How to complete this task: Would you output the entries below only from the line containing "2 b: $200-$299|34|" through the line containing "3plus b: $200-$299|0|", exactly as they stand and with both ends included?

** Records shown follows **

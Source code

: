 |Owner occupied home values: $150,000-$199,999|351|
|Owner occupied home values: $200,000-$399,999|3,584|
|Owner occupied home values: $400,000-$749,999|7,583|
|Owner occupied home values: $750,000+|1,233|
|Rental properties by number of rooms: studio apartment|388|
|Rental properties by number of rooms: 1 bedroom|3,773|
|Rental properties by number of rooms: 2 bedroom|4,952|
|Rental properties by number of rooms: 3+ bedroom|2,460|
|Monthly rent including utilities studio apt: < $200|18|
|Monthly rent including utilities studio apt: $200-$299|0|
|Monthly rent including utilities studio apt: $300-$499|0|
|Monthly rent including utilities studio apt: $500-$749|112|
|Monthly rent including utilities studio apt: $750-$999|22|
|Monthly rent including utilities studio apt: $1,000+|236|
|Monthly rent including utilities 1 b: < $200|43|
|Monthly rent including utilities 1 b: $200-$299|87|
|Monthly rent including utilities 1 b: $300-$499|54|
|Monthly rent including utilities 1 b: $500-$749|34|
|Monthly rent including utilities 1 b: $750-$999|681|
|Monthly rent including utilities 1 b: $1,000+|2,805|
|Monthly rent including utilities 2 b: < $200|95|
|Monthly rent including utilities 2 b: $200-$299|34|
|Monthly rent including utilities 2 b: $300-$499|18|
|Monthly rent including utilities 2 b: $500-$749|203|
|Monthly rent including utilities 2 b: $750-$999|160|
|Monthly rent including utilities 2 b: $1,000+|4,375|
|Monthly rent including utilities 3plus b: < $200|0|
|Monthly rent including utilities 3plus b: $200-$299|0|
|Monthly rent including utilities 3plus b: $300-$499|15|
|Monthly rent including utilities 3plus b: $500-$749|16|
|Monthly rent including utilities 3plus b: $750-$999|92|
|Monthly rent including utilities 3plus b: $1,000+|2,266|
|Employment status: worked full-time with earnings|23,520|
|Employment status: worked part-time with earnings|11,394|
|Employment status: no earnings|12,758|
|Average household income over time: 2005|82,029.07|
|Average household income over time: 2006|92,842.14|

** End of Records shown **

Exercise output:
|Monthly rent including utilities 2 b: $200-$299|34|
|Monthly rent including utilities 2 b: $300-$499|18|
|Monthly rent including utilities 2 b: $500-$749|203|
|Monthly rent including utilities 2 b: $750-$999|160|
|Monthly rent including utilities 2 b: $1,000+|4,375|
|Monthly rent including utilities 3plus b: < $200|0|
|Monthly rent including utilities 3plus b: $200-$299|0|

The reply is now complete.